## Required action
Pictures appear among the records. Write out all else exactly as it stands.

## Dataset items
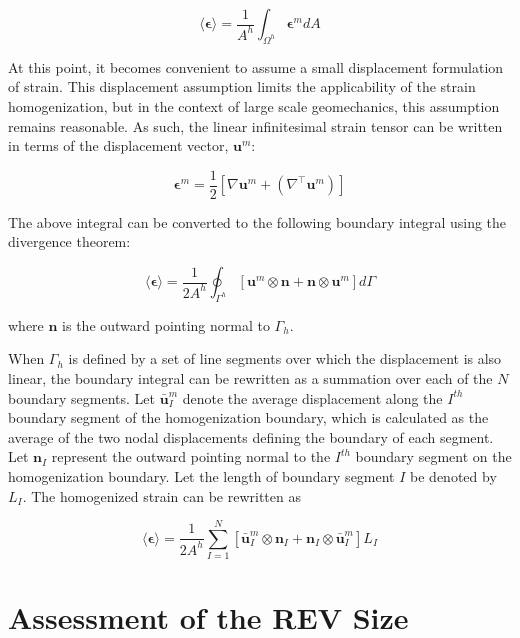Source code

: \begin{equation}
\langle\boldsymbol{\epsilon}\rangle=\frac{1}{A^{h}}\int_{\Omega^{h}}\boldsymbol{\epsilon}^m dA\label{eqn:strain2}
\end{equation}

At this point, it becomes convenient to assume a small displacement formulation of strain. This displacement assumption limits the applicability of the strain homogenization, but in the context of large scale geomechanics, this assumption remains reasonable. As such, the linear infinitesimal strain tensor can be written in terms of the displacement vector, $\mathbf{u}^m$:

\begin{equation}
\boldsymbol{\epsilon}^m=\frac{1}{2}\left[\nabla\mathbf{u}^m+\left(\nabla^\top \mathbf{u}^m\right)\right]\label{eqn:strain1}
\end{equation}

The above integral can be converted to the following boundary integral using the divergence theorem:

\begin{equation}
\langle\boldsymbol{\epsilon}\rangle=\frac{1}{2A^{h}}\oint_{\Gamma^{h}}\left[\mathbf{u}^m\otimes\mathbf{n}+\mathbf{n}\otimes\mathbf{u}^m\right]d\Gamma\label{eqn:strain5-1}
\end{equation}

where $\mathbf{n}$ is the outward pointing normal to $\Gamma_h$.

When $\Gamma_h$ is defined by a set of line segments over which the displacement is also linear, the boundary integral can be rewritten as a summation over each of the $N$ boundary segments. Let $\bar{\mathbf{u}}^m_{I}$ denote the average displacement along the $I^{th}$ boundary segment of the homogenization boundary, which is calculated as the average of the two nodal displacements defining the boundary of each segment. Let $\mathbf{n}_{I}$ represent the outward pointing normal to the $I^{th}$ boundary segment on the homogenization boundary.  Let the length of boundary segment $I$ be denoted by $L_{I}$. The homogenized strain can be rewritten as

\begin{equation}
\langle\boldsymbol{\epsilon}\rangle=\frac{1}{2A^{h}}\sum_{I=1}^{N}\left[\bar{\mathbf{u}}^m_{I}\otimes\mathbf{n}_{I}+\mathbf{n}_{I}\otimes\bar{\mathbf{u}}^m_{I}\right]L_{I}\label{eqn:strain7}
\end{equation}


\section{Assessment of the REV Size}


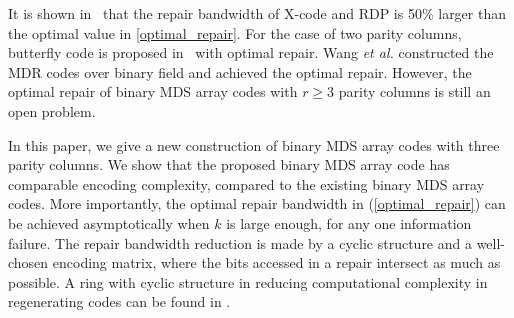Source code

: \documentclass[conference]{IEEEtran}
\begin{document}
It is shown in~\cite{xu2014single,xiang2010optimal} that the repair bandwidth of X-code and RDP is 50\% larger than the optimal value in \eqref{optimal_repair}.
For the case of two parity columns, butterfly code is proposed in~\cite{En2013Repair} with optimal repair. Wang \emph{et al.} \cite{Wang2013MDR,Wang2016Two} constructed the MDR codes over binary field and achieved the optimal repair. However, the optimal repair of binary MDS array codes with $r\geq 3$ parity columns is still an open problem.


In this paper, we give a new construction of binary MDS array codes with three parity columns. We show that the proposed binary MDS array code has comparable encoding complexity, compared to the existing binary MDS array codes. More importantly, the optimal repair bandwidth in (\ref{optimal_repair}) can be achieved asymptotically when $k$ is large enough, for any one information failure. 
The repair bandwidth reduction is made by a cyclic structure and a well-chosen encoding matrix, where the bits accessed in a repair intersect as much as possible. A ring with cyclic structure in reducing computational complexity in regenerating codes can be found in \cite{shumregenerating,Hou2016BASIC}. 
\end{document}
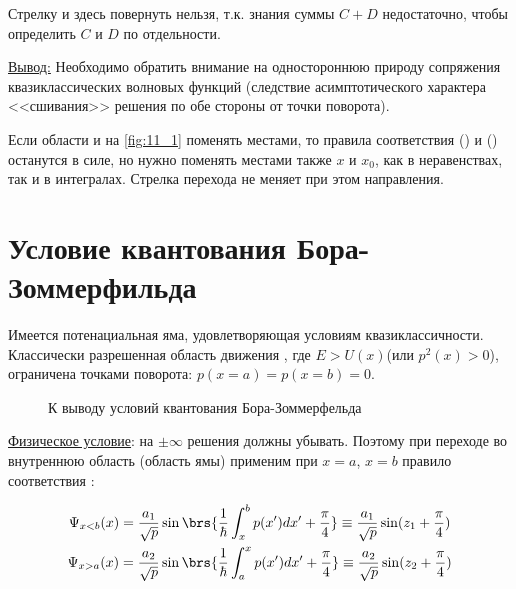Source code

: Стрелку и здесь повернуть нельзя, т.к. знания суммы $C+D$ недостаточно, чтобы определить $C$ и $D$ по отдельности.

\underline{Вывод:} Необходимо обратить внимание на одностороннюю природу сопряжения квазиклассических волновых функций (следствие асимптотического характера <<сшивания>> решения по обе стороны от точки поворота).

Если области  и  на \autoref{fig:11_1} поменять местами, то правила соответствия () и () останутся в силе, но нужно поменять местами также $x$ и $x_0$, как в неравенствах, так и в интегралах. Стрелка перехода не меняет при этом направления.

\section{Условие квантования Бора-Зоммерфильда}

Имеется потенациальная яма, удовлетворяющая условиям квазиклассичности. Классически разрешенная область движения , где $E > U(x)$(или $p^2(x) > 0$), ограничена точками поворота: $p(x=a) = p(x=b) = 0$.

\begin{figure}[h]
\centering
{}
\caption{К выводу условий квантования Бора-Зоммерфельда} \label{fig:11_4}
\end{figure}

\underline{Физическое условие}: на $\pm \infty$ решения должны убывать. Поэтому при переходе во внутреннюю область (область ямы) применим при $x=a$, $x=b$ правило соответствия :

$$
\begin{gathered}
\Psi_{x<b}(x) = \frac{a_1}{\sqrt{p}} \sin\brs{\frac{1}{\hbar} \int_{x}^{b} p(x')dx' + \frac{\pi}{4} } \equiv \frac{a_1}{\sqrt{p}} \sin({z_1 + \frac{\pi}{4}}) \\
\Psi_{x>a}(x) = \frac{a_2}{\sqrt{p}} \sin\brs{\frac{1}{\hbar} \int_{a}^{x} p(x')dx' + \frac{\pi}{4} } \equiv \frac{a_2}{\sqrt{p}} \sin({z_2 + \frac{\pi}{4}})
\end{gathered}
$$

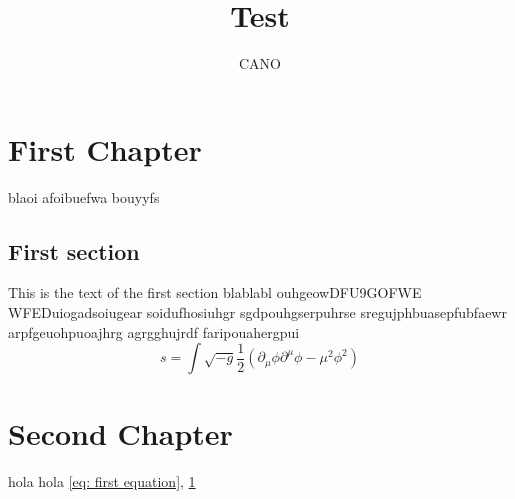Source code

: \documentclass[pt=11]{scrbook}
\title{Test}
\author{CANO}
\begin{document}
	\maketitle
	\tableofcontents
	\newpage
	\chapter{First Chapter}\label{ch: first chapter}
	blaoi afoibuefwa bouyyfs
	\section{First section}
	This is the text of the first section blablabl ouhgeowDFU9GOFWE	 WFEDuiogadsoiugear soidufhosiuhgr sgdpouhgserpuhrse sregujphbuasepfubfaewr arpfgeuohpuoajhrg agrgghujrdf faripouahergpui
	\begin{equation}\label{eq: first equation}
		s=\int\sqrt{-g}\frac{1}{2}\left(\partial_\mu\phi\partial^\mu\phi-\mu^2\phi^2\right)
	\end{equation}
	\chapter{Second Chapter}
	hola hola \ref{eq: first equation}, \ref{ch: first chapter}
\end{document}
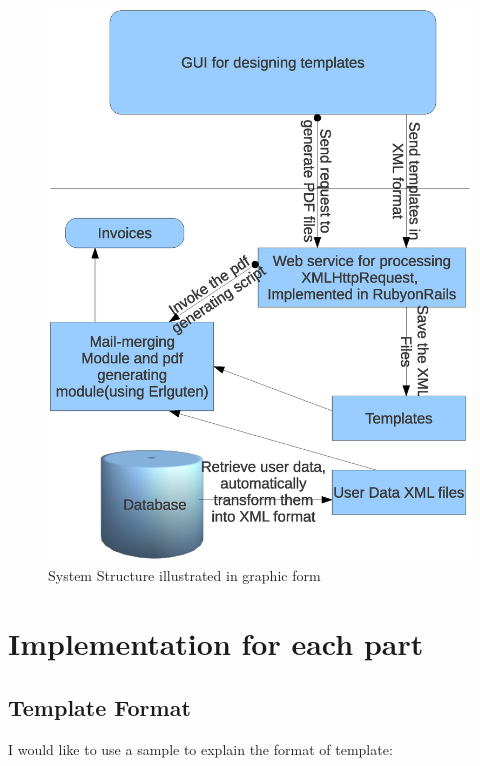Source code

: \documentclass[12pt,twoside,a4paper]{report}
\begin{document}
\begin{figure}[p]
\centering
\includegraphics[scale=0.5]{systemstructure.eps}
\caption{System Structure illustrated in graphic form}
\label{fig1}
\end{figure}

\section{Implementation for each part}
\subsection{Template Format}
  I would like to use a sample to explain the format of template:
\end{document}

## Response
Source code

: \begin{equation}
\langle\boldsymbol{\epsilon}\rangle=\frac{1}{A^{h}}\int_{\Omega^{h}}\boldsymbol{\epsilon}^m dA\label{eqn:strain2}
\end{equation}

At this point, it becomes convenient to assume a small displacement formulation of strain. This displacement assumption limits the applicability of the strain homogenization, but in the context of large scale geomechanics, this assumption remains reasonable. As such, the linear infinitesimal strain tensor can be written in terms of the displacement vector, $\mathbf{u}^m$:

\begin{equation}
\boldsymbol{\epsilon}^m=\frac{1}{2}\left[\nabla\mathbf{u}^m+\left(\nabla^\top \mathbf{u}^m\right)\right]\label{eqn:strain1}
\end{equation}

The above integral can be converted to the following boundary integral using the divergence theorem:

\begin{equation}
\langle\boldsymbol{\epsilon}\rangle=\frac{1}{2A^{h}}\oint_{\Gamma^{h}}\left[\mathbf{u}^m\otimes\mathbf{n}+\mathbf{n}\otimes\mathbf{u}^m\right]d\Gamma\label{eqn:strain5-1}
\end{equation}

where $\mathbf{n}$ is the outward pointing normal to $\Gamma_h$.

When $\Gamma_h$ is defined by a set of line segments over which the displacement is also linear, the boundary integral can be rewritten as a summation over each of the $N$ boundary segments. Let $\bar{\mathbf{u}}^m_{I}$ denote the average displacement along the $I^{th}$ boundary segment of the homogenization boundary, which is calculated as the average of the two nodal displacements defining the boundary of each segment. Let $\mathbf{n}_{I}$ represent the outward pointing normal to the $I^{th}$ boundary segment on the homogenization boundary.  Let the length of boundary segment $I$ be denoted by $L_{I}$. The homogenized strain can be rewritten as

\begin{equation}
\langle\boldsymbol{\epsilon}\rangle=\frac{1}{2A^{h}}\sum_{I=1}^{N}\left[\bar{\mathbf{u}}^m_{I}\otimes\mathbf{n}_{I}+\mathbf{n}_{I}\otimes\bar{\mathbf{u}}^m_{I}\right]L_{I}\label{eqn:strain7}
\end{equation}


\section{Assessment of the REV Size}


Source code

: \documentclass[conference]{IEEEtran}
\begin{document}
It is shown in~\cite{xu2014single,xiang2010optimal} that the repair bandwidth of X-code and RDP is 50\% larger than the optimal value in \eqref{optimal_repair}.
For the case of two parity columns, butterfly code is proposed in~\cite{En2013Repair} with optimal repair. Wang \emph{et al.} \cite{Wang2013MDR,Wang2016Two} constructed the MDR codes over binary field and achieved the optimal repair. However, the optimal repair of binary MDS array codes with $r\geq 3$ parity columns is still an open problem.


In this paper, we give a new construction of binary MDS array codes with three parity columns. We show that the proposed binary MDS array code has comparable encoding complexity, compared to the existing binary MDS array codes. More importantly, the optimal repair bandwidth in (\ref{optimal_repair}) can be achieved asymptotically when $k$ is large enough, for any one information failure. 
The repair bandwidth reduction is made by a cyclic structure and a well-chosen encoding matrix, where the bits accessed in a repair intersect as much as possible. A ring with cyclic structure in reducing computational complexity in regenerating codes can be found in \cite{shumregenerating,Hou2016BASIC}. 
\end{document}
Source code

: Стрелку и здесь повернуть нельзя, т.к. знания суммы $C+D$ недостаточно, чтобы определить $C$ и $D$ по отдельности.

\underline{Вывод:} Необходимо обратить внимание на одностороннюю природу сопряжения квазиклассических волновых функций (следствие асимптотического характера <<сшивания>> решения по обе стороны от точки поворота).

Если области  и  на \autoref{fig:11_1} поменять местами, то правила соответствия () и () останутся в силе, но нужно поменять местами также $x$ и $x_0$, как в неравенствах, так и в интегралах. Стрелка перехода не меняет при этом направления.

\section{Условие квантования Бора-Зоммерфильда}

Имеется потенациальная яма, удовлетворяющая условиям квазиклассичности. Классически разрешенная область движения , где $E > U(x)$(или $p^2(x) > 0$), ограничена точками поворота: $p(x=a) = p(x=b) = 0$.

\begin{figure}[h]
\centering
{}
\caption{К выводу условий квантования Бора-Зоммерфельда} \label{fig:11_4}
\end{figure}

\underline{Физическое условие}: на $\pm \infty$ решения должны убывать. Поэтому при переходе во внутреннюю область (область ямы) применим при $x=a$, $x=b$ правило соответствия :

$$
\begin{gathered}
\Psi_{x<b}(x) = \frac{a_1}{\sqrt{p}} \sin\brs{\frac{1}{\hbar} \int_{x}^{b} p(x')dx' + \frac{\pi}{4} } \equiv \frac{a_1}{\sqrt{p}} \sin({z_1 + \frac{\pi}{4}}) \\
\Psi_{x>a}(x) = \frac{a_2}{\sqrt{p}} \sin\brs{\frac{1}{\hbar} \int_{a}^{x} p(x')dx' + \frac{\pi}{4} } \equiv \frac{a_2}{\sqrt{p}} \sin({z_2 + \frac{\pi}{4}})
\end{gathered}
$$

Source code

: \documentclass[pt=11]{scrbook}
\title{Test}
\author{CANO}
\begin{document}
	\maketitle
	\tableofcontents
	\newpage
	\chapter{First Chapter}\label{ch: first chapter}
	blaoi afoibuefwa bouyyfs
	\section{First section}
	This is the text of the first section blablabl ouhgeowDFU9GOFWE	 WFEDuiogadsoiugear soidufhosiuhgr sgdpouhgserpuhrse sregujphbuasepfubfaewr arpfgeuohpuoajhrg agrgghujrdf faripouahergpui
	\begin{equation}\label{eq: first equation}
		s=\int\sqrt{-g}\frac{1}{2}\left(\partial_\mu\phi\partial^\mu\phi-\mu^2\phi^2\right)
	\end{equation}
	\chapter{Second Chapter}
	hola hola \ref{eq: first equation}, \ref{ch: first chapter}
\end{document}
Source code

: \documentclass[12pt,twoside,a4paper]{report}
\begin{document}
\begin{figure}[p]
\centering
\includegraphics[scale=0.5]{systemstructure.eps}
\caption{System Structure illustrated in graphic form}
\label{fig1}
\end{figure}

\section{Implementation for each part}
\subsection{Template Format}
  I would like to use a sample to explain the format of template:
\end{document}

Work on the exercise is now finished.